## [Excerpted records]
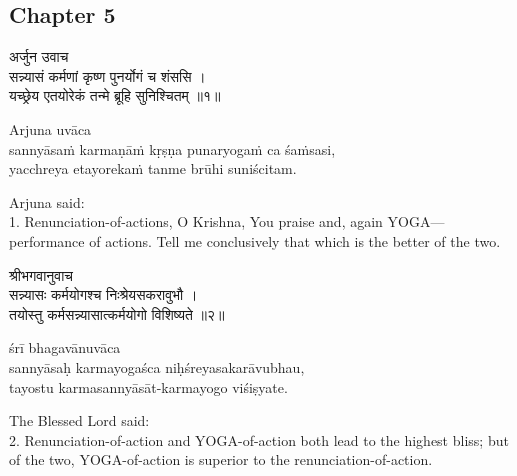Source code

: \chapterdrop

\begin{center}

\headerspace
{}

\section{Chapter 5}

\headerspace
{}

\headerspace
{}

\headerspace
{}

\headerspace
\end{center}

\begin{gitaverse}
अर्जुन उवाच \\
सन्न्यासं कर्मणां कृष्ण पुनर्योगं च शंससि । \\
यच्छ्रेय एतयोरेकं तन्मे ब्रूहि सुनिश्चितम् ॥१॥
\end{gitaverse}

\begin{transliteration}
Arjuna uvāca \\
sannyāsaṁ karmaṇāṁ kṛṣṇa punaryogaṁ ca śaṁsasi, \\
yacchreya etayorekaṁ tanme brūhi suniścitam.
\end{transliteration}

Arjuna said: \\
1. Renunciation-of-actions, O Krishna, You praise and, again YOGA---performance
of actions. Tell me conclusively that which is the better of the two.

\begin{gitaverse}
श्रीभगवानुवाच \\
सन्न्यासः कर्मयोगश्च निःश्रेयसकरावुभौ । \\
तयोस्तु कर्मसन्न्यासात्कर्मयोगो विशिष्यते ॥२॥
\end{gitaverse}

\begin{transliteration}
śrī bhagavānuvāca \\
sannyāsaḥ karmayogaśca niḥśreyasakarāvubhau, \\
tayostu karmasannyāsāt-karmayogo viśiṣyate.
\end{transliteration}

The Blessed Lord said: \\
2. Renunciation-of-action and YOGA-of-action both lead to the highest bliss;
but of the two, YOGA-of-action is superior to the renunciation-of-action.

## [What you need to do]
Please give again the entries word for word, starting at the first line and ending with the line that contains "1. Renunciation-of-actions, O"; include both of those lines but none of the pictures.

## [Result of the exercise]
Source code

: \chapterdrop

\begin{center}

\headerspace
{}

\section{Chapter 5}

\headerspace
{}

\headerspace
{}

\headerspace
{}

\headerspace
\end{center}

\begin{gitaverse}
अर्जुन उवाच \\
सन्न्यासं कर्मणां कृष्ण पुनर्योगं च शंससि । \\
यच्छ्रेय एतयोरेकं तन्मे ब्रूहि सुनिश्चितम् ॥१॥
\end{gitaverse}

\begin{transliteration}
Arjuna uvāca \\
sannyāsaṁ karmaṇāṁ kṛṣṇa punaryogaṁ ca śaṁsasi, \\
yacchreya etayorekaṁ tanme brūhi suniścitam.
\end{transliteration}

Arjuna said: \\
1. Renunciation-of-actions, O Krishna, You praise and, again YOGA---performance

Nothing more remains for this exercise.